MessageSujet: Sven Diagonescu   Mar 30 Oct - 18:29

Nom : Diagonescu
Prénom : Sven
Surnom(s) : le Dragon
Âge : la trentaine
Sexe : Homme
Race : Humain
Rang, emploi ou fonction : Chevalier Inquisiteur
Opinions politiques : Dévoué à l'Inquisition et aussi fervent que tous ceux qui ont quelque chose à se reprocher.
Blason, couleurs, emblème : /

Physique :
C'était un homme aux mains fines et aux yeux gris comme il y en a tant, peut-être pas un noble mais du moins un bourgeois, assez riche pour n'avoir jamais travaillé dans un champ. Le temps fit son teint plus parchemineux et son regard plus vague, plus lointain, il demeura cependant agréable au regard jusqu'à la fin. Il n'était pas le plus beau des hommes, assurément, trop fade pour cela, mais force était de reconnaître un certain charme aux prunelles d'argent et aux mèches de cheveux châtain qui encadraient son jeune visage. On ne pouvait le qualifier de grand ni de fort, il avait l'aspect à la fois robuste et malingre de ces riches qui n'ont jamais souffert ni de la faim ni de l'effort.
Le problème résidait dans sa voix, cette voix de crécelle qui n'avait rien de commun avec son physique plutôt avenant. Qu'il ouvrît la bouche et on regrettait son existence, parce qu'il semblait entendre un grincement désagréable, un grincement peinant à former des mots. Certains pensaient à l'époque que ce n'était pas de naissance, d'autres disaient qu'il en avait souffert toute sa vie.
Psychologie :
De fait, Sven Diagonescu était un homme de peu de mots et avait développé une délicieuse manière de s'exprimer par quelques gestes et expressions bien placées. Selon lui, quand on souffrait de pareil handicap, il fallait compenser par un éternel sourire et une bonne humeur sans faille. On ne l'a jamais vu ni pleurer, ni s'énerver, ni perdre pied : toujours et encore, devant l'adversité, Sven opposa un sourire d'une émouvante simplicité.
Bien entendu, les plus perspicaces disaient de lui qu'il se cachait derrière ce sourire comme un masque et qu'on ne pouvait lui faire confiance. D'autres prétendaient qu'il y dissimulait de graves blessures au coeur et qu'il valait mieux ne jamais aller les remuer. Peut-être en sortirait-il une terrible colère, un désespoir sans fond, une méchanceté implacable... On refusa donc de se frotter à l'homme, on le considéra comme une agréable compagnie de peu de mots et un bon soldat, et ainsi la messe fut dite.
En effet, cette nature silencieuse en fit un homme direct, allant droit à l'essentiel et connaissant les moyens d'y parvenir sans trop de heurts. Ni fin stratège ni bon dirigeant, il se retrouva naturellement à un poste subalterne au Nord, sous les ordres du Seigneur Kassandra qu'il décida de servir aussi bien que ses facultés le lui permettaient. Un homme sans histoires, en fait. Ou peut-être pas.
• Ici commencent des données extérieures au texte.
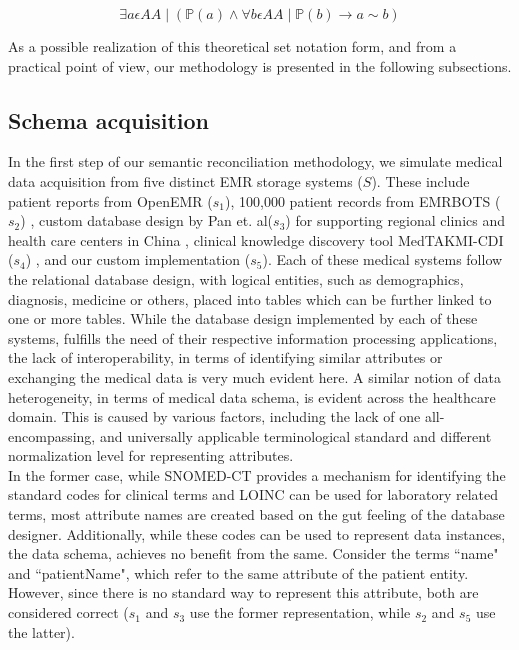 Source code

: \begin{equation}\label{uniqueA}
\exists a \epsilon AA \mid ( \mathbb{P}(a) \wedge \forall b \epsilon AA \mid \mathbb{P}(b) \rightarrow a \sim b)
\end{equation}


As a possible realization of this theoretical set notation form, and from a practical point of view, our methodology is presented in the following subsections.

\subsection*{Schema acquisition}
\label{schema_acq}
In the first step of our semantic reconciliation methodology, we simulate medical data acquisition from five distinct EMR storage systems ($S$). These include patient reports from OpenEMR ($s_1$), 100,000 patient records from EMRBOTS ($s_2$) \cite{kartoun2016methodology}, custom database design by Pan et. al($s_3$) for supporting regional clinics and health care centers in China \cite{pan2016design}, clinical knowledge discovery tool MedTAKMI-CDI ($s_4$) \cite{inokuchi2007medtakmi}, and our custom implementation ($s_5$). Each of these medical systems follow the relational database design, with logical entities, such as demographics, diagnosis, medicine or others, placed into tables which can be further linked to one or more tables. While the database design implemented by each of these systems, fulfills the need of their respective information processing applications, the lack of interoperability, in terms of identifying similar attributes or exchanging the medical data is very much evident here. 
A similar notion of data heterogeneity, in terms of medical data schema, is evident across the healthcare domain. This is caused by various factors, including the lack of one all-encompassing, and universally applicable terminological standard and different normalization level for representing attributes.\\
In the former case, while SNOMED-CT provides a mechanism for identifying the standard codes for clinical terms and LOINC can be used for laboratory related terms, most attribute names are created based on the gut feeling of the database designer. Additionally, while these codes can be used to represent data instances, the data schema, achieves no benefit from the same.  Consider the terms ``name" and ``patientName", which refer to the same attribute of the patient entity.  However, since there is no standard way to represent this attribute, both are considered correct ($s_1$ and $s_3$ use the former representation, while $s_2$ and $s_5$ use the latter).\\
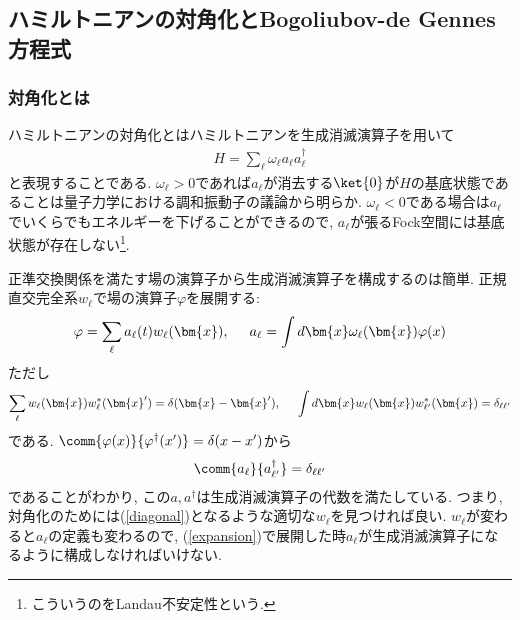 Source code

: \subsection{ハミルトニアンの対角化とBogoliubov-de Gennes方程式}
\subsubsection{対角化とは}
ハミルトニアンの対角化とはハミルトニアンを生成消滅演算子を用いて
\begin{eqnarray}
  H = \sum_\ell \omega_{\ell} a_\ell a_\ell^\dagger\label{diagonal}
\end{eqnarray}
と表現することである. $\omega_\ell>0$であれば$a_\ell$が消去する$\ket{0}$が$H$の基底状態であることは量子力学における調和振動子の議論から明らか. $\omega_\ell < 0$である場合は$a_\ell$でいくらでもエネルギーを下げることができるので, $a_\ell$が張るFock空間には基底状態が存在しない\footnote{こういうのをLandau不安定性という. }.

正準交換関係を満たす場の演算子から生成消滅演算子を構成するのは簡単. 正規直交完全系$w_\ell$で場の演算子$\varphi$を展開する:
\begin{eqnarray}
  \varphi = \sum_\ell a_\ell(t)w_\ell(\bm{x}), \hspace{0.5cm} a_\ell = \int d\bm{x} \omega_\ell(\bm{x})\varphi(x)\label{expansion}
\end{eqnarray}
ただし
\begin{eqnarray}
  \sum_\ell w_\ell(\bm{x}) w^*_\ell(\bm{x}') = \delta(\bm{x}-\bm{x}'),\hspace{0.5cm}  \int d\bm{x} w_\ell(\bm{x}) w^*_{\ell'}(\bm{x}) = \delta_{\ell\ell'}
\end{eqnarray}
である. 
$\comm{\varphi(x)}{\varphi^\dagger(x')} = \delta(x - x')$から
\begin{eqnarray}
  \comm{a_\ell}{a^\dagger_{\ell'}} = \delta_{\ell\ell'}
\end{eqnarray}
であることがわかり, この$a, a^\dagger$は生成消滅演算子の代数を満たしている. つまり, 対角化のためには(\ref{diagonal})となるような適切な$w_\ell$を見つければ良い. $w_\ell$が変わると$a_\ell$の定義も変わるので, (\ref{expansion})で展開した時$a_\ell$が生成消滅演算子になるように構成しなければいけない. 

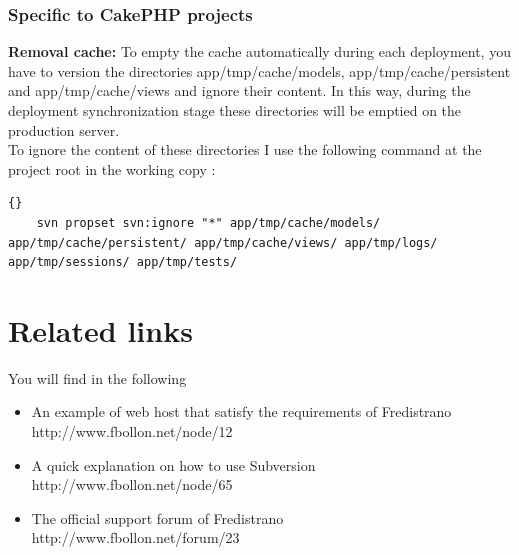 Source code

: \documentclass[12pt,a4paper]{report}
\begin{document}
\subsection{Specific to CakePHP projects} %
\begin{list}{-}{}
	\item \textbf{Removal cache:} To empty the cache automatically during each deployment, you have to version the directories app/tmp/cache/models, app/tmp/cache/persistent and app/tmp/cache/views and ignore their content. In this way, during the deployment synchronization stage these directories will be emptied on the production server.\\
	To ignore the content of these directories I use the following command at the project root in the working copy :
	\lstset{language=bash}
	\lstset{breaklines=true}
	\lstset{tabsize=1}
	\begin{lstlisting}[frame=tb]{}
	svn propset svn:ignore "*" app/tmp/cache/models/ app/tmp/cache/persistent/ app/tmp/cache/views/ app/tmp/logs/ app/tmp/sessions/ app/tmp/tests/
	\end{lstlisting}
\end{list}




\chapter{Related links}
You will find in the following 
\begin{itemize}
\item An example of web host that satisfy the requirements of Fredistrano \\ http://www.fbollon.net/node/12 \\
\item A quick explanation on how to use Subversion \\ http://www.fbollon.net/node/65 \\
\item The official support forum of Fredistrano \\ http://www.fbollon.net/forum/23
\end{itemize}
\end{document}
Arme(s) : Une épée longue, lourde à porter mais efficace.
Pouvoirs : /
Signe particulier : /
Ce que vous avez sur vous : Les habits noirs de l'Inquisition. Il porte toujours un médaillon contre son coeur et prétend que c'est pour le protéger des coups.
Ce que vous savez des autres personnages :
Son supérieur est Séléné Kassandra, il ne l'a jamais plus fréquenté que de raison. S'il éprouve de la sympathie ou non pour la Main du Nord, nul ne le sait, et il en va de même pour ses frères de l'Inquisition.
C'est un fervent croyant qui éprouve une haine violente de tout ce qui n'est pas humain, et même de certains humains.

Histoire :
Ni sa naissance ni sa jeunesse n'ont d'importance. A l'heure de sa mort, on ne racontera que les événements qui ont tout gâté, qui ont fait de sa vie ce qu'elle est aujourd'hui. Il est inutile de se perdre en spéculations quant à ce qu'il serait si les dieux ne s'étaient pas montrés si cruels, car les dieux se montrent toujours cruels, et ils n'ont épargné aucun homme depuis la naissance du monde. Sven ne fut pas l'exception qui confirma la règle.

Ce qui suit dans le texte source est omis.